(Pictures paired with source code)
□ □ □ □ □

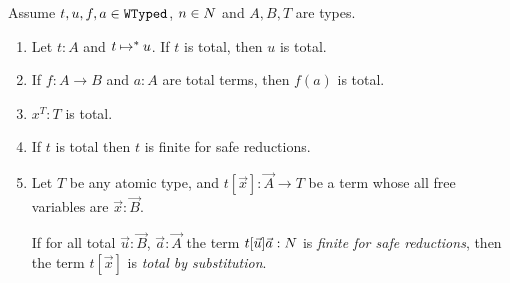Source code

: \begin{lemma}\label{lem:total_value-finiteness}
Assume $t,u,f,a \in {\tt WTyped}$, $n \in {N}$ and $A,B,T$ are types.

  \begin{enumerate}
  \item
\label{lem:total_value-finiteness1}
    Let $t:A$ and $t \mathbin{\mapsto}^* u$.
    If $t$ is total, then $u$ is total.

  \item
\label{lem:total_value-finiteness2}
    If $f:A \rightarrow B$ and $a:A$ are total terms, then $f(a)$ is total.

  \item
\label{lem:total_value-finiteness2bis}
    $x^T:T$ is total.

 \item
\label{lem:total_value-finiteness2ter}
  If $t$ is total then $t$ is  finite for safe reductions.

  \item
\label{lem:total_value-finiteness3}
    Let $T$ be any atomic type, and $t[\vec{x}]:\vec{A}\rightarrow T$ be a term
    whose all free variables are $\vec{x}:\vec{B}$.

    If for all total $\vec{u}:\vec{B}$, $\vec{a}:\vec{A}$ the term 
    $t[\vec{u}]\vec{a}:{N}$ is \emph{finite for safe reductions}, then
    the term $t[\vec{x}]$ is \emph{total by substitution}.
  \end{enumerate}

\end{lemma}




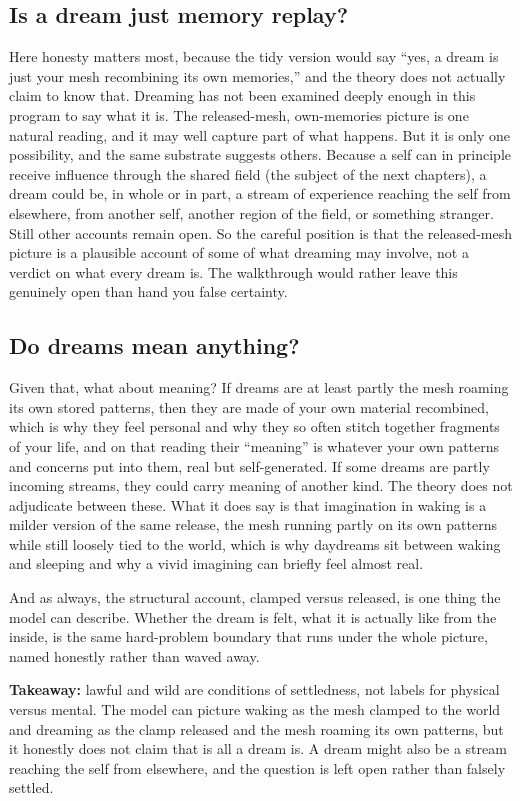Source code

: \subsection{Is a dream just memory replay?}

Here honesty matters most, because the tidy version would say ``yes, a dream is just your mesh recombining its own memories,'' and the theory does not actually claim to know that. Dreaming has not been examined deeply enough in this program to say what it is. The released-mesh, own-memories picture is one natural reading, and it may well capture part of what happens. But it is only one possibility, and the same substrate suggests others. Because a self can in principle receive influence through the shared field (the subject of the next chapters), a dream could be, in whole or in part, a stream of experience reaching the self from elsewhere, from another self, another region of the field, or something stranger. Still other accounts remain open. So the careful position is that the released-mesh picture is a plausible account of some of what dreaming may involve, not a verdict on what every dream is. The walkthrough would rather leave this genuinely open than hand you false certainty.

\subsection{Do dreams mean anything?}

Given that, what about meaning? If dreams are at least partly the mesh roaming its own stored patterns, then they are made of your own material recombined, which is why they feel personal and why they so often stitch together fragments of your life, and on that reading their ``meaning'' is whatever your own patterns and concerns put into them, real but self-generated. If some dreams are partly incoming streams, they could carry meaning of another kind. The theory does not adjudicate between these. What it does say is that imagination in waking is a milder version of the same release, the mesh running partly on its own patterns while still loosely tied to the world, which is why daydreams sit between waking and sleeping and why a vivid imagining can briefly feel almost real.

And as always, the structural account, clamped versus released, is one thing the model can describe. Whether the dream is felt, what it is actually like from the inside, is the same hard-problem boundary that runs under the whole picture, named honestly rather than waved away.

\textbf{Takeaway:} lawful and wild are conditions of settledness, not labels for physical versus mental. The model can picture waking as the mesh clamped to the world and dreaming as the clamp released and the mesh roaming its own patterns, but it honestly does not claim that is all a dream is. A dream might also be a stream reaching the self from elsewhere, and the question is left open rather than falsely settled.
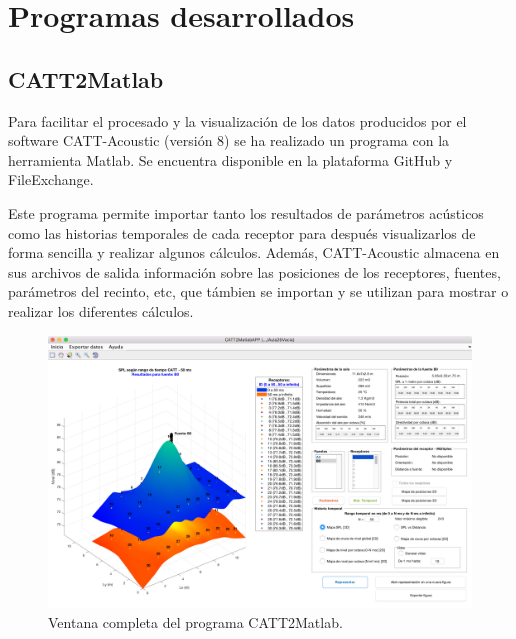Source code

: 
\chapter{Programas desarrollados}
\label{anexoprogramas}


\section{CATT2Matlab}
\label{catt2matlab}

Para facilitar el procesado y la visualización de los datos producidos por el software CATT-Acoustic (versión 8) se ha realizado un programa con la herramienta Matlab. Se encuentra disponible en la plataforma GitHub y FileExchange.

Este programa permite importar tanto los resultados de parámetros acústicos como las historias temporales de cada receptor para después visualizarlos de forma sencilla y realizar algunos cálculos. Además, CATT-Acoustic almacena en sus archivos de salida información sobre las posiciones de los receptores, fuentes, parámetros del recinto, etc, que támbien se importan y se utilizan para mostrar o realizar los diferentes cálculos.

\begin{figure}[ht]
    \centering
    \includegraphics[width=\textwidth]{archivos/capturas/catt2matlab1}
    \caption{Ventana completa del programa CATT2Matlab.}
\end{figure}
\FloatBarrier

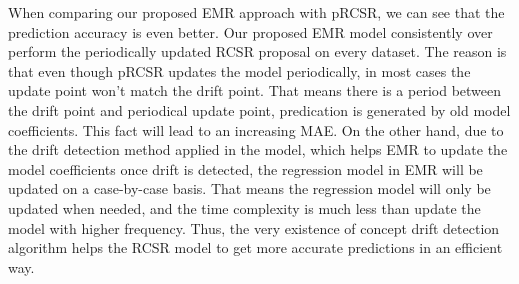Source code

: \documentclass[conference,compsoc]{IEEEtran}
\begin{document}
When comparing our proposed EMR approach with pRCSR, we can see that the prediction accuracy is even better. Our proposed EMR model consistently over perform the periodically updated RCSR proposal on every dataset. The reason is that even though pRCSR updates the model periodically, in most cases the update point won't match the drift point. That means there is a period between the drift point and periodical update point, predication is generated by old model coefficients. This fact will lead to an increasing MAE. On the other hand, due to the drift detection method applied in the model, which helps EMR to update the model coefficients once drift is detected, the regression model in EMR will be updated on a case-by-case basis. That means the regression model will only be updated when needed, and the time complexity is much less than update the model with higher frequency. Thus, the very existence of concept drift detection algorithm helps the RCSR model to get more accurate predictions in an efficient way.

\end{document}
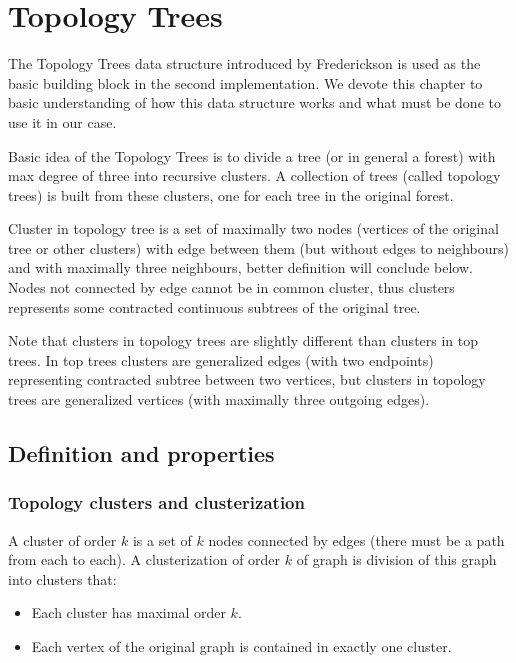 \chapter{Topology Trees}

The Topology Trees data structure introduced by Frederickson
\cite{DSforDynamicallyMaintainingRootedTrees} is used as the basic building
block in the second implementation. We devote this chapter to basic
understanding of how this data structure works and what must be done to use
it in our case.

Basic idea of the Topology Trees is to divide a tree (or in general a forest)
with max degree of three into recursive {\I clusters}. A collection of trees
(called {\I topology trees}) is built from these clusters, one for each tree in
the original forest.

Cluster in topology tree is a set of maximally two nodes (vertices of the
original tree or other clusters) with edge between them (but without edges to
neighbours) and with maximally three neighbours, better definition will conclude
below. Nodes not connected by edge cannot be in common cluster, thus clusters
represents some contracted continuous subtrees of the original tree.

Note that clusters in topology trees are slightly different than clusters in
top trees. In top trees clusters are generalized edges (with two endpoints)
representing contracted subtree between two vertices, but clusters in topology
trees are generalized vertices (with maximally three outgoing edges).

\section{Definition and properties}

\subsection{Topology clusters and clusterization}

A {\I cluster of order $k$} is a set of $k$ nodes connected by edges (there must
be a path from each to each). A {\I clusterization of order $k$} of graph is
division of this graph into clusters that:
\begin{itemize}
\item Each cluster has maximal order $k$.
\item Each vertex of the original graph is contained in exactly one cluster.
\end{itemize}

□ □ □ □ □

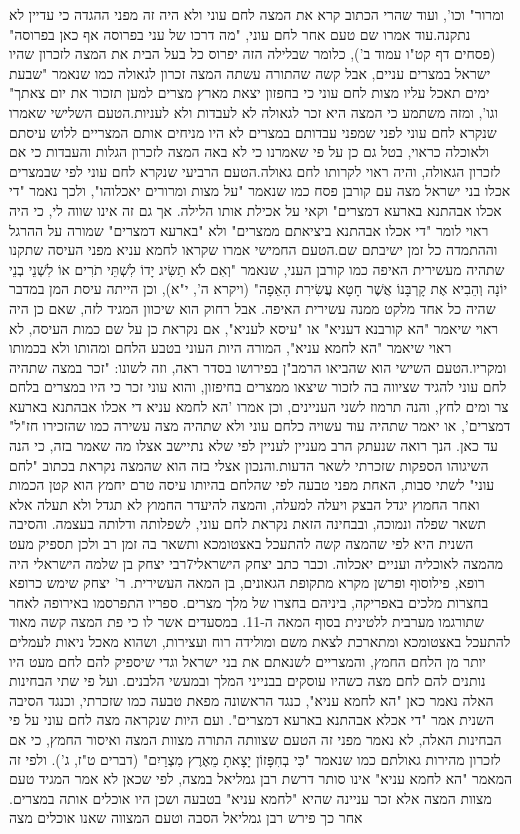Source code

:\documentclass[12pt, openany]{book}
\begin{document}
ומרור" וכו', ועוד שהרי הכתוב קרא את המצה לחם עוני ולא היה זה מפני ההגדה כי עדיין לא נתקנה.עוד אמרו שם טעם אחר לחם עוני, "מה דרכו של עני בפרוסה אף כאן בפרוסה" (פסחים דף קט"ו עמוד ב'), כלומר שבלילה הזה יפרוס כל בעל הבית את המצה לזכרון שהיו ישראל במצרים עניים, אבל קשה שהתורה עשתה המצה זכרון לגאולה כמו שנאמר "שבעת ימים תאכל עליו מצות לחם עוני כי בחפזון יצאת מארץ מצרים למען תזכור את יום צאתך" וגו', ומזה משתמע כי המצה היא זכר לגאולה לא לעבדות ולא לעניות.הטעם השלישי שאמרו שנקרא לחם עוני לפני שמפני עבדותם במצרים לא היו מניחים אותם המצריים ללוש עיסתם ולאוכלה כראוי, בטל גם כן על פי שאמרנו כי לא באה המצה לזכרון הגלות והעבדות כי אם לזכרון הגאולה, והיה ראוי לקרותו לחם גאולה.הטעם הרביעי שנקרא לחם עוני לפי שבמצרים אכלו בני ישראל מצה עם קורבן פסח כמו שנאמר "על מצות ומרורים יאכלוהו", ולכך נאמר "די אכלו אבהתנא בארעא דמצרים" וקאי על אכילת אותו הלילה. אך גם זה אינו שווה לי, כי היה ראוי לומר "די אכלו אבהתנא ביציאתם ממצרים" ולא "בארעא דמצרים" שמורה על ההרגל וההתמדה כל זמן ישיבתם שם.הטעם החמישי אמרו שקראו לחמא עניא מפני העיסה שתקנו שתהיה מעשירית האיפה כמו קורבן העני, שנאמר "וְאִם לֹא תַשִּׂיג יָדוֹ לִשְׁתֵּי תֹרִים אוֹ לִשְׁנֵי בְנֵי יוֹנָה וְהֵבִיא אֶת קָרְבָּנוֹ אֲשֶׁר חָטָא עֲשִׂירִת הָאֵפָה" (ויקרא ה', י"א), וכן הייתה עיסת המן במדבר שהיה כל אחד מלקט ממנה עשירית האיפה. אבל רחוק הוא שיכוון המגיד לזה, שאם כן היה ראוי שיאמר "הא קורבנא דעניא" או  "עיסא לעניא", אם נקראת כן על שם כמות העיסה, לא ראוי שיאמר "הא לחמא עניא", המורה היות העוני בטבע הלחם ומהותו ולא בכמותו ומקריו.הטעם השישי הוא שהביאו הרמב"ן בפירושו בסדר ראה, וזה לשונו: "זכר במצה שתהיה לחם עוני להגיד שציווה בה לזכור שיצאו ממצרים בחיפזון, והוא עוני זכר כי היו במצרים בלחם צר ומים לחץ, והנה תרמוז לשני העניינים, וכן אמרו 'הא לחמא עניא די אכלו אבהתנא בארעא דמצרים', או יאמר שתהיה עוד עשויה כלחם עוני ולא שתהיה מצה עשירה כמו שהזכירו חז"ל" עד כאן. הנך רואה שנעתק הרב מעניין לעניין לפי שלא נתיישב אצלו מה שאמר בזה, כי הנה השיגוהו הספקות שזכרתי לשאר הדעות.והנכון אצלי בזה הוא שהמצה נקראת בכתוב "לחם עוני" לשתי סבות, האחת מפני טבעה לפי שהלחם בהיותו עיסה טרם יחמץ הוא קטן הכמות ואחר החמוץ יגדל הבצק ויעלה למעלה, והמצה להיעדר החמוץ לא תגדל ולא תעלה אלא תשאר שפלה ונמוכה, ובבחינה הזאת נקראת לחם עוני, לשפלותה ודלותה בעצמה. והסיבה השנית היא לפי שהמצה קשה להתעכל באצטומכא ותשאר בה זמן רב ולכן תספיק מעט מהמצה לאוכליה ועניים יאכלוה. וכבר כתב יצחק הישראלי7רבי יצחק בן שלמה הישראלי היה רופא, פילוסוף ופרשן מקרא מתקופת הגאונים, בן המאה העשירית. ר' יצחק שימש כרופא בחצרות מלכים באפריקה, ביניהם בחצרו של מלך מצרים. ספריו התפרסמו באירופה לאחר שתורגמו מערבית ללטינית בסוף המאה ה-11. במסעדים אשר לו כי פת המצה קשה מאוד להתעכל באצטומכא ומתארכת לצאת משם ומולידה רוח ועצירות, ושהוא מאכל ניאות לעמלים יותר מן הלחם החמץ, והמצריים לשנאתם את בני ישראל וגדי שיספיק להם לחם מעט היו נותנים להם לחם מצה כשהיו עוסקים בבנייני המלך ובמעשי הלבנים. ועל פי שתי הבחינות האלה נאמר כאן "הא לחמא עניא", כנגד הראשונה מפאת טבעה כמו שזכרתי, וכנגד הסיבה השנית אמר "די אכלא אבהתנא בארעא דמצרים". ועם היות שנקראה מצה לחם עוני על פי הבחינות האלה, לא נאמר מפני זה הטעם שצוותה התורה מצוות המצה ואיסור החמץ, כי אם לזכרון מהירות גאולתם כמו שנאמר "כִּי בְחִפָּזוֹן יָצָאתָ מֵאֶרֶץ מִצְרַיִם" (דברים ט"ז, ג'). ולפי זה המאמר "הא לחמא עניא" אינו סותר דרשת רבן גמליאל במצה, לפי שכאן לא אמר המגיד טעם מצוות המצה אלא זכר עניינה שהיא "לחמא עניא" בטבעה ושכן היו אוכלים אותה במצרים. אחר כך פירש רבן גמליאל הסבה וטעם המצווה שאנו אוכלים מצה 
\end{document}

□ □ □ □ □

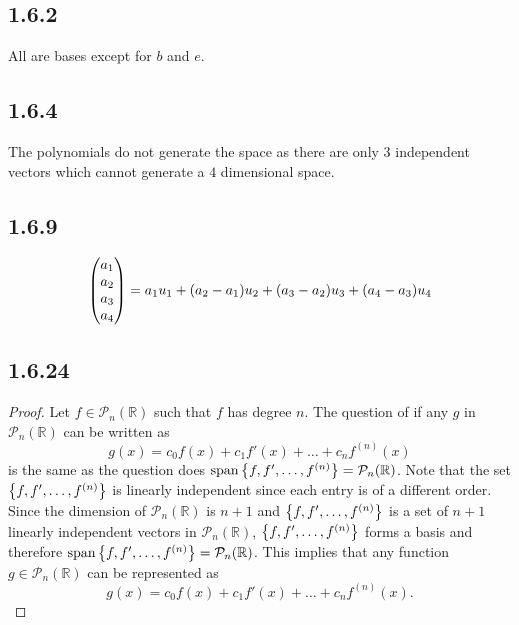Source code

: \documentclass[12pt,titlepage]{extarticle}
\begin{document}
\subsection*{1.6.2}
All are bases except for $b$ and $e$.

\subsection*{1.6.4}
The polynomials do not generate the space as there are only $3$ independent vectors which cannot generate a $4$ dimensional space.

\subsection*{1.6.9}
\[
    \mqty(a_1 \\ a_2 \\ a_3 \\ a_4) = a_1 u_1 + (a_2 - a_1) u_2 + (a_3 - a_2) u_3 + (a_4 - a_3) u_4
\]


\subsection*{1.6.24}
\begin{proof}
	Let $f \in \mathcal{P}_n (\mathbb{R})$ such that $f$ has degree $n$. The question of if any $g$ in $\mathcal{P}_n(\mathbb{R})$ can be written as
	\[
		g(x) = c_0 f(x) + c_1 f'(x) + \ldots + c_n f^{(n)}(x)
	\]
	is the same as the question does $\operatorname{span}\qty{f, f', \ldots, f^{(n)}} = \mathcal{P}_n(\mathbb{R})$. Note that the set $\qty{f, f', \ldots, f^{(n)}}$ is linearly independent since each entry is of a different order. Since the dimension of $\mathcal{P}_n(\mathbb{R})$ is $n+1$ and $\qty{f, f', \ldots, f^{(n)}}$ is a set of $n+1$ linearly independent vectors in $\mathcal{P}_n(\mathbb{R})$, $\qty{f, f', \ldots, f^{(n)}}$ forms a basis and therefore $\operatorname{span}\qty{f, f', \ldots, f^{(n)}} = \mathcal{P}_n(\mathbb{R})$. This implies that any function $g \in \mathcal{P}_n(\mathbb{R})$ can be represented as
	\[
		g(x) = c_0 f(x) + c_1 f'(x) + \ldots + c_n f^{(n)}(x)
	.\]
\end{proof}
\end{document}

□ □ □ □ □

• [Action item]
In the entries above, how many lines hold "safe"? Answer with the number alone.

• [Task answer]
2